I was interested last week to see a little storm blowing up on the Facebook horizon. As I looked at my Facebook feed it was obvious that friends in the Episcopal Church in the USA were getting themselves into a bit of a fankle about something which is apparently going to be raised at their General Convention in the summer.
It seems that the Diocese of Eastern Oregon is putting forward a motion which would change the Constitution and Canons and the [USA] Prayer Book to ” invite all to Holy Communion, ‘regardless of age, denomination or baptism.’
Now their canons are different to ours in that they explicitly say, “No unbaptized person shall be eligible to receive Holy Communion in this church.” Our canon law in Scotland doesn’t say quite that although there are those who believe that it does. Instead, ours says something along the lines that baptism offers full sacramental initiation in our church. (I’m quoting from memory, but perhaps someone could post the exact text in the comments).

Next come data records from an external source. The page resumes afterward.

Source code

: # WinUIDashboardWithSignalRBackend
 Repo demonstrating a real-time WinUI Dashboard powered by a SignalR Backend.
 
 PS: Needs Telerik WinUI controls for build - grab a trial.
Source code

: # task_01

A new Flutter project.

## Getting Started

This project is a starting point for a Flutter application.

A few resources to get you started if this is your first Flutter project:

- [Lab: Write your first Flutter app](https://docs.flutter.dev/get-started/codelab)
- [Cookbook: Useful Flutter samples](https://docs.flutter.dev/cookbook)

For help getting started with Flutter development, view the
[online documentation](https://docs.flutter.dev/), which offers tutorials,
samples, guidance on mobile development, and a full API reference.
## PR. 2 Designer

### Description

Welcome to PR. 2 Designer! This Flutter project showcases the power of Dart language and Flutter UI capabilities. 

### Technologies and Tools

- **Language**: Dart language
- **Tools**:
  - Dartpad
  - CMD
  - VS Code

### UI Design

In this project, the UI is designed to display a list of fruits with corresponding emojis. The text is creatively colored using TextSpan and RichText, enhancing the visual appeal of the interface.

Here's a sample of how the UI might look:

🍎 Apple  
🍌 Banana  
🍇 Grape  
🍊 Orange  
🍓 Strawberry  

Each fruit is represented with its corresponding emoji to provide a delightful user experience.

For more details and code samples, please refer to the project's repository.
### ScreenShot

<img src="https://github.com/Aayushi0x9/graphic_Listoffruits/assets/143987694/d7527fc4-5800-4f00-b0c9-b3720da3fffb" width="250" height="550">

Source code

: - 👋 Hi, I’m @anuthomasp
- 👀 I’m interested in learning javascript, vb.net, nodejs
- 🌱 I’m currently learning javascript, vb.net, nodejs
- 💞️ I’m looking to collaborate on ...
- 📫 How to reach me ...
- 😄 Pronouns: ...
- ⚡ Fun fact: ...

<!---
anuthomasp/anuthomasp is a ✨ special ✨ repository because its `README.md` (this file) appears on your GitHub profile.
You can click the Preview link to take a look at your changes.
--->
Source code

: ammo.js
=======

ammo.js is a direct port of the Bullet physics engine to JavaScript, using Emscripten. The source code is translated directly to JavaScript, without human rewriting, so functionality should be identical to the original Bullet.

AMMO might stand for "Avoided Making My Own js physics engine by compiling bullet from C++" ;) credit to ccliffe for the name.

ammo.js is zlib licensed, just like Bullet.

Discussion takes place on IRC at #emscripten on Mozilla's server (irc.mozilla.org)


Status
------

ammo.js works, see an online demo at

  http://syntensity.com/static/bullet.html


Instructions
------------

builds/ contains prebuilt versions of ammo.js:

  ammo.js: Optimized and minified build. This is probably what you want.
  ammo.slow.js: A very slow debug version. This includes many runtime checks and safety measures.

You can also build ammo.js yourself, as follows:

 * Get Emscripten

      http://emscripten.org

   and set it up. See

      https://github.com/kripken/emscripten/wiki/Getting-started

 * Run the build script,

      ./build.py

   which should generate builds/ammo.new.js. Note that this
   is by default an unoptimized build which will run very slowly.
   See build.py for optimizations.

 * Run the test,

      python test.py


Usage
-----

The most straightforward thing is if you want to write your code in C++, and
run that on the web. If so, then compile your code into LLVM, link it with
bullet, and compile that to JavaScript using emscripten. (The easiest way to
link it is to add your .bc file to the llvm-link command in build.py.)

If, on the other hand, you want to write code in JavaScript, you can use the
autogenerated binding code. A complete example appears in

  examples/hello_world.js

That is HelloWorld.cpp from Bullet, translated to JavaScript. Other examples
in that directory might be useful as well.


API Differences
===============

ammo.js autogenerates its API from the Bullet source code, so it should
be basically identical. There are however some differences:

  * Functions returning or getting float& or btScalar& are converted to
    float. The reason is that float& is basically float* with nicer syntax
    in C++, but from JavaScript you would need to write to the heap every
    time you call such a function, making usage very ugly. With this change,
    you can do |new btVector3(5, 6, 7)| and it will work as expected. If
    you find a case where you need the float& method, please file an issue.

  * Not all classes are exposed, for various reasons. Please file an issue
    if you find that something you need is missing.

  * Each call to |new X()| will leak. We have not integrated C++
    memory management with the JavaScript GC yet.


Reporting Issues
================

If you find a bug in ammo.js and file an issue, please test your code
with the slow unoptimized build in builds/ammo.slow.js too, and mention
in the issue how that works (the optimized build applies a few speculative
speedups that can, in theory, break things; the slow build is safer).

It was obvious from what I saw on facebook that this was very controversial in the USA. I’m not sure whether this is because they have emphasised something they call the Baptismal Covenant in a strong way, something that most of our folk here would be entirely unaware of.
I’m thus aware of the horror that people feel towards the idea that communion might come before baptism.
Here I have to declare an interest. Communion came before baptism for me, though neither came for me initially in any of the Anglican Churches. I grew up without access to either sacrament (there’s no baptism or eucharist in the Salvation Army) and consequently, when I did discover them the idea that one sacrament was a gateway to another did not really occur to me and doesn’t make much sense now.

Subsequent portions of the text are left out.